# No Shutdown no Standby with core i7-3770 ASUS P8H67-V

## Tinitus

Hello,

I use a ASUS P8H67-V with core i7-3770. Even with Kernel 3.6.0-gentoo #1 SMP Wed Oct 3 10:06:15 CEST 2012 x86_64 Intel(R) Core(TM) i7-3770 CPU @ 3.40GHz GenuineIntel ther is no Shutdown available.

After shutdown -h now the HDD Power down but the Motherboard will not Power down. Last Message on Screen is Power down.

On Standby last Messag is a blinking "-". Then I must Power off by Hardware Switch. The Reset Switch is not working.

What can I do?

----------

## aCOSwt

 *Tinitus wrote:*   

> Then I must Power off by Hardware Switch.
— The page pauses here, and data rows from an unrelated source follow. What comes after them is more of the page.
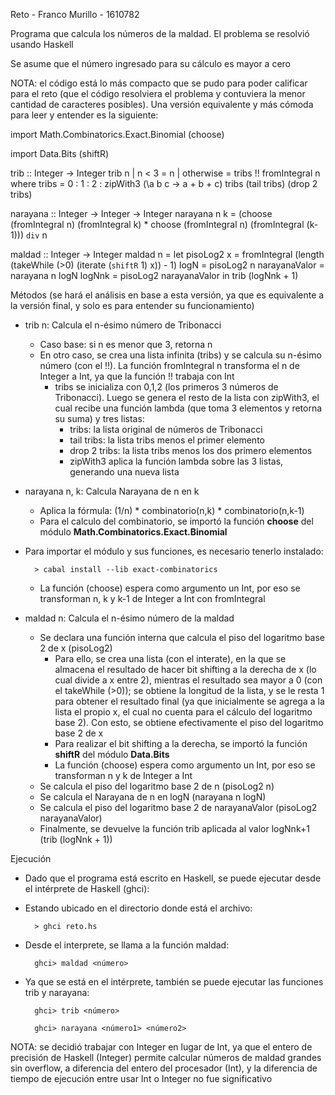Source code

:Reto - Franco Murillo - 1610782

Programa que calcula los números de la maldad. El problema se resolvió usando Haskell

Se asume que el número ingresado para su cálculo es mayor a cero

NOTA: el código está lo más compacto que se pudo para poder calificar para el reto (que el código resolviera el problema y contuviera la menor cantidad de caracteres posibles). Una versión equivalente y más cómoda para leer y entender es la siguiente:

import Math.Combinatorics.Exact.Binomial (choose)

import Data.Bits (shiftR)

trib :: Integer -> Integer
trib n
  | n < 3 = n
  | otherwise = tribs !! fromIntegral n
  where tribs = 0 : 1 : 2 : zipWith3 (\a b c -> a + b + c) tribs (tail tribs) (drop 2 tribs)

narayana :: Integer -> Integer -> Integer
narayana n k = (choose (fromIntegral n) (fromIntegral k) * choose (fromIntegral n) (fromIntegral (k-1))) `div` n

maldad :: Integer -> Integer
maldad n = let pisoLog2 x = fromIntegral (length (takeWhile (>0) (iterate (`shiftR` 1) x)) - 1)
               logN = pisoLog2 n
               narayanaValor = narayana n logN
               logNnk = pisoLog2 narayanaValor
           in trib (logNnk + 1)

Métodos (se hará el análisis en base a esta versión, ya que es equivalente a la versión final, y solo es para entender su funcionamiento)
- trib n: Calcula el n-ésimo número de Tribonacci
    - Caso base: si n es menor que 3, retorna n
    - En otro caso, se crea una lista infinita (tribs) y se calcula su n-ésimo número (con el !!). La función fromIntegral n transforma el n de Integer a Int, ya que la función !! trabaja con Int
        - tribs se inicializa con 0,1,2 (los primeros 3 números de Tribonacci). Luego se genera el resto de la lista con zipWith3, el cual recibe una función lambda (que toma 3 elementos y retorna su suma) y tres listas:
            - tribs: la lista original de números de Tribonacci 
            - tail tribs: la lista tribs menos el primer elemento
            - drop 2 tribs: la lista tribs menos los dos primero elementos
            - zipWith3 aplica la función lambda sobre las 3 listas, generando una nueva lista

- narayana n, k: Calcula Narayana de n en k
    - Aplica la fórmula: (1/n) * combinatorio(n,k) * combinatorio(n,k-1)
    - Para el calculo del combinatorio, se importó la función __choose__ del módulo __Math.Combinatorics.Exact.Binomial__
- Para importar el módulo y sus funciones, es necesario tenerlo instalado:

        > cabal install --lib exact-combinatorics

    - La función (choose) espera como argumento un Int, por eso se transforman n, k y k-1 de Integer a Int con fromIntegral

- maldad n: Calcula el n-ésimo número de la maldad
    - Se declara una función interna que calcula el piso del logaritmo base 2 de x (pisoLog2)
        - Para ello, se crea una lista (con el interate), en la que se almacena el resultado de hacer bit shifting a la derecha de x (lo cual divide a x entre 2), mientras el resultado sea mayor a 0 (con el takeWhile (>0)); se obtiene la longitud de la lista, y se le resta 1 para obtener el resultado final (ya que inicialmente se agrega a la lista el propio x, el cual no cuenta para el cálculo del logaritmo base 2). Con esto, se obtiene efectivamente el piso del logaritmo base 2 de x
        - Para realizar el bit shifting a la derecha, se importó la función __shiftR__ del módulo __Data.Bits__
        - La función (choose) espera como argumento un Int, por eso se transforman n y k de Integer a Int 
    - Se calcula el piso del logaritmo base 2 de n (pisoLog2 n)
    - Se calcula el Narayana de n en logN (narayana n logN)
    - Se calcula el piso del logaritmo base 2 de narayanaValor (pisoLog2 narayanaValor) 
    - Finalmente, se devuelve la función trib aplicada al valor logNnk+1 (trib (logNnk + 1))

Ejecución

- Dado que el programa está escrito en Haskell, se puede ejecutar desde el intérprete de Haskell (ghci):

- Estando ubicado en el directorio donde está el archivo: 
        
        > ghci reto.hs

- Desde el interprete, se llama a la función maldad:

        ghci> maldad <número>

- Ya que se está en el intérprete, también se puede ejecutar las funciones trib y narayana:

        ghci> trib <número>

        ghci> narayana <número1> <número2>

NOTA: se decidió trabajar con Integer en lugar de Int, ya que el entero de precisión de Haskell (Integer) permite calcular números de maldad grandes sin overflow, a diferencia del entero del procesador (Int), y la diferencia de tiempo de ejecución entre usar Int o Integer no fue significativo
The Reset Switch is not working.
> 
> What can I do?

 

What can you do ? Here and now in order to Power off your system ? Pull out the mains plug !   :Wink: 

Apart from this, I suspect you missed something in your kernel configuration around :

Power Management and ACPI options / ACPI (Advanced Configuration and Power Interface Support)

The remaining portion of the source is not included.